President Uhuru Kenyatta has maintained that Somalia should allow negotiations over the disputed oil field in the Indian Ocean.
While making the appeal when he addressed the General Debate of the 74th United Nations General Assembly in New York, Uhuru said Kenya remains committed to its pursuit of peace and stability in the region.
Uhuru said such commitment is what will see neighboring countries achieve their development agenda.
"The commitment to pursue peace and security remains at the core of Kenya's Foreign Policy. I am pleased to say that combined efforts to advance peace and security in the region continue to bear fruits," he said.
Uhuru while congratulating Sudan and South Sudan for committing to a path of sustainable peace, challenged Juba land to consider dialogue and negotiation as an option for resolving the maritime border dispute currently before the ICC.
"In the same spirit, my administration continues to reach out to Somalia in an effort to find an amicable and sustainable solution to the maritime boundary dispute between us," he said.
"In this regard, I welcome the decision of the African Union Peace and Security Council of 3rd September 2019 that urges both parties to engage."
Uhuru said the UN Charter privileges the use of negotiation as the most preferred mechanism for settlement of disputes.

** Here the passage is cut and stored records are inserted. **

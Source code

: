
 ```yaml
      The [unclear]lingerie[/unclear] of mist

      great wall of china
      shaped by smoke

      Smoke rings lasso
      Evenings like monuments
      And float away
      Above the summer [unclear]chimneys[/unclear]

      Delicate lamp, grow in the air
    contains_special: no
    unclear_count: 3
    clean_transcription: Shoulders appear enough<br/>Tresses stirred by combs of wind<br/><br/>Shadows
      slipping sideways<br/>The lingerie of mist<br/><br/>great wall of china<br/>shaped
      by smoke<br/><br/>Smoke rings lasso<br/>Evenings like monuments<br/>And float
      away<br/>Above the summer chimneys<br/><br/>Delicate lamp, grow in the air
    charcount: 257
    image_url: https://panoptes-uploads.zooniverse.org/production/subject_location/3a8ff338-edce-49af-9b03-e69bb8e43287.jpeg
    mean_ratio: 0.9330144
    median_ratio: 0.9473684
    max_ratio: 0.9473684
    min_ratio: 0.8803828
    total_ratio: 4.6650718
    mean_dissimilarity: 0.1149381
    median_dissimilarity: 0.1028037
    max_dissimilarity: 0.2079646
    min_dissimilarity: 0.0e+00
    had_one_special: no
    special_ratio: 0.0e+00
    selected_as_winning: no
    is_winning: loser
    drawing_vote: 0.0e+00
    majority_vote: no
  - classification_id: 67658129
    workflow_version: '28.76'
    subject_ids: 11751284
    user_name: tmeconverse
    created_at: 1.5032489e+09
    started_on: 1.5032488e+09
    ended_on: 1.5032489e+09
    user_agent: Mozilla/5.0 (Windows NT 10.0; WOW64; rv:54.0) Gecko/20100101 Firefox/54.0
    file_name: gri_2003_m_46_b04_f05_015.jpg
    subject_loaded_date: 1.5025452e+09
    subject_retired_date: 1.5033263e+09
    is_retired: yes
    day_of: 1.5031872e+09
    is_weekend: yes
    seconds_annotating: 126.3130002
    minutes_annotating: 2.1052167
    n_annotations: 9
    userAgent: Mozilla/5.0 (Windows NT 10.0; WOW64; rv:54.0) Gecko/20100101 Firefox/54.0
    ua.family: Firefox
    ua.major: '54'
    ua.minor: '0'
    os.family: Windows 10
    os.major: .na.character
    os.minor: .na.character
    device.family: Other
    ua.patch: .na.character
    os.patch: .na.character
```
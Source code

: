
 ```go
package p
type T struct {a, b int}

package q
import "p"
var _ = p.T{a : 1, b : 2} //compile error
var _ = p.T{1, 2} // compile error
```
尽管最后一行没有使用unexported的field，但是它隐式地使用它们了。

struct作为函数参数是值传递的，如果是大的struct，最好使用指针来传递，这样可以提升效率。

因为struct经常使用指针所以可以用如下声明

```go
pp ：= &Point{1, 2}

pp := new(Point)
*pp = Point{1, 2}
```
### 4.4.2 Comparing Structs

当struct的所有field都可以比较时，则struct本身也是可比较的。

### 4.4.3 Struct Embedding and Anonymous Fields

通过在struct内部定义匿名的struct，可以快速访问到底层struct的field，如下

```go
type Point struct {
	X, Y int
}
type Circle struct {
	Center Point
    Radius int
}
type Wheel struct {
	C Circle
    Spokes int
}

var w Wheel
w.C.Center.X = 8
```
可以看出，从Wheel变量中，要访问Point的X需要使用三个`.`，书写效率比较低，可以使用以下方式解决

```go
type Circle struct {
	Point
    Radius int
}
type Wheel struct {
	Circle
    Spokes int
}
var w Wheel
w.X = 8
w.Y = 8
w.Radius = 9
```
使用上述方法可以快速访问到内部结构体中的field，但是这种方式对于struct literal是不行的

Similarly, the United Nations Convention on the Law of the Sea provides for the delimitation of maritime boundaries between states amicably.
"It is this normative framework that informs Kenya's call for the resolution of this dispute through negotiation," he said.
Earlier on, Uhuru met with his Somalia counterpart Mohamed Farmaajo amid efforts to reach an amicable solution over the tension surrounding the case.
The meeting was convened by Egyptian President Abdel Fattah al-Sisi who is the current African Union chairman.
Al Sisi announced that he had brokered a deal between the two countries.